# WHAT NEEDS TO BE DONE:
Count every line below that contains "Convolution과", then state the total with no other output.

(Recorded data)
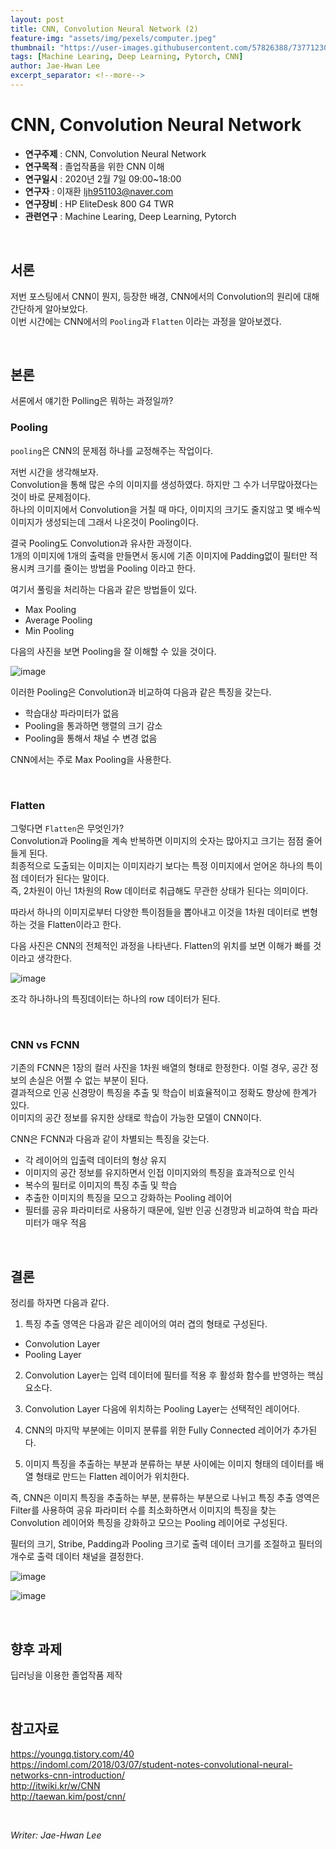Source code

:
 ```yaml
---
layout: post
title: CNN, Convolution Neural Network (2)
feature-img: "assets/img/pexels/computer.jpeg"
thumbnail: "https://user-images.githubusercontent.com/57826388/73771230-50517f80-47c1-11ea-9430-785c53e2e3cf.png"
tags: [Machine Learing, Deep Learning, Pytorch, CNN]
author: Jae-Hwan Lee
excerpt_separator: <!--more-->
---
```


# CNN, Convolution Neural Network
<!--more-->
* **연구주제** : CNN, Convolution Neural Network
* **연구목적** : 졸업작품을 위한 CNN 이해
* **연구일시** : 2020년 2월 7일 09:00~18:00
* **연구자** : 이재환 <ljh951103@naver.com>
* **연구장비** : HP EliteDesk 800 G4 TWR
* **관련연구** : Machine Learing, Deep Learning, Pytorch

<br/>

## 서론

저번 포스팅에서 CNN이 뭔지, 등장한 배경, CNN에서의 Convolution의 원리에 대해 간단하게 알아보았다.  
이번 시간에는 CNN에서의 `Pooling`과 `Flatten` 이라는 과정을 알아보겠다.

<br/>

## 본론

서론에서 얘기한 Polling은 뭐하는 과정일까?

### **Pooling**

`pooling`은 CNN의 문제점 하나를 교정해주는 작업이다.

저번 시간을 생각해보자.  
Convolution을 통해 많은 수의 이미지를 생성하였다. 하지만 그 수가 너무많아졌다는 것이 바로 문제점이다.  
하나의 이미지에서 Convolution을 거칠 때 마다, 이미지의 크기도 줄지않고 몇 배수씩 이미지가 생성되는데 그래서 나온것이 Pooling이다.

결국 Pooling도 Convolution과 유사한 과정이다.  
1개의 이미지에 1개의 출력을 만들면서 동시에 기존 이미지에 Padding없이 필터만 적용시켜 크기를 줄이는 방법을 Pooling 이라고 한다.

여기서 풀링을 처리하는 다음과 같은 방법들이 있다.

- Max Pooling
- Average Pooling
- Min Pooling

다음의 사진을 보면 Pooling을 잘 이해할 수 있을 것이다.

![image](https://user-images.githubusercontent.com/57826388/73909570-55611c80-48f0-11ea-9d4d-05f8cdb28172.png)

이러한 Pooling은 Convolution과 비교하여 다음과 같은 특징을 갖는다.

- 학습대상 파라미터가 없음
- Pooling을 통과하면 행렬의 크기 감소
- Pooling을 통해서 채널 수 변경 없음

CNN에서는 주로 Max Pooling을 사용한다.

<br/>

### **Flatten**

그렇다면 `Flatten`은 무엇인가?  
Convolution과 Pooling을 계속 반복하면 이미지의 숫자는 많아지고 크기는 점점 줄어들게 된다.  
최종적으로 도출되는 이미지는 이미지라기 보다는 특정 이미지에서 얻어온 하나의 특이점 데이터가 된다는 말이다.  
즉, 2차원이 아닌 1차원의 Row 데이터로 취급해도 무관한 상태가 된다는 의미이다.

따라서 하나의 이미지로부터 다양한 특이점들을 뽑아내고 이것을 1차원 데이터로 변형하는 것을 Flatten이라고 한다.

다음 사진은 CNN의 전체적인 과정을 나타낸다. Flatten의 위치를 보면 이해가 빠를 것이라고 생각한다.

![image](https://user-images.githubusercontent.com/57826388/73909928-344cfb80-48f1-11ea-90b5-973a2d8b34bb.png)

조각 하나하나의 특징데이터는 하나의 row 데이터가 된다.

<br/>

### **CNN vs FCNN**

기존의 FCNN은 1장의 컬러 사진을 1차원 배열의 형태로 한정한다. 이럴 경우, 공간 정보의 손실은 어쩔 수 없는 부분이 된다.  
결과적으로 인공 신경망이 특징을 추출 및 학습이 비효율적이고 정확도 향상에 한계가 있다.  
이미지의 공간 정보를 유지한 상태로 학습이 가능한 모델이 CNN이다.

CNN은 FCNN과 다음과 같이 차별되는 특징을 갖는다.

- 각 레이어의 입출력 데이터의 형상 유지
- 이미지의 공간 정보를 유지하면서 인접 이미지와의 특징을 효과적으로 인식
- 복수의 필터로 이미지의 특징 추출 및 학습
- 추출한 이미지의 특징을 모으고 강화하는 Pooling 레이어
- 필터를 공유 파라미터로 사용하기 때문에, 일반 인공 신경망과 비교하여 학습 파라미터가 매우 적음

<br/>

## **결론**

정리를 하자면 다음과 같다.

1. 특징 추출 영역은 다음과 같은 레이어의 여러 겹의 형태로 구성된다. 
- Convolution Layer
- Pooling Layer

2. Convolution Layer는 입력 데이터에 필터를 적용 후 활성화 함수를 반영하는 핵심요소다.

3. Convolution Layer 다음에 위치하는 Pooling Layer는 선택적인 레이어다.

4. CNN의 마지막 부분에는 이미지 분류를 위한 Fully Connected 레이어가 추가된다.

5. 이미지 특징을 추출하는 부분과 분류하는 부분 사이에는 이미지 형태의 데이터를 배열 형태로 만드는 Flatten 레이어가 위치한다.

즉, CNN은 이미지 특징을 추출하는 부분, 분류하는 부분으로 나뉘고 특징 추출 영역은 Filter를 사용하여 공유 파라미터 수를 최소화하면서 이미지의 특징을 찾는 Convolution 레이어와 특징을 강화하고 모으는 Pooling 레이어로 구성된다.  

필터의 크기, Stribe, Padding과 Pooling 크기로 출력 데이터 크기를 조절하고 필터의 개수로 출력 데이터 채널을 결정한다.

![image](https://user-images.githubusercontent.com/57826388/73914805-56e51180-48fd-11ea-9eb1-2beed4fb198b.png)

![image](https://user-images.githubusercontent.com/57826388/73914839-66fcf100-48fd-11ea-98a0-e26680370a0a.png)

<br/>

## 향후 과제

딥러닝을 이용한 졸업작품 제작

<br/>

## 참고자료

<https://youngq.tistory.com/40>  
<https://indoml.com/2018/03/07/student-notes-convolutional-neural-networks-cnn-introduction/>  
<http://itwiki.kr/w/CNN>  
<http://taewan.kim/post/cnn/>  

<br/>

*Writer: Jae-Hwan Lee*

# WORKED SOLUTION:
3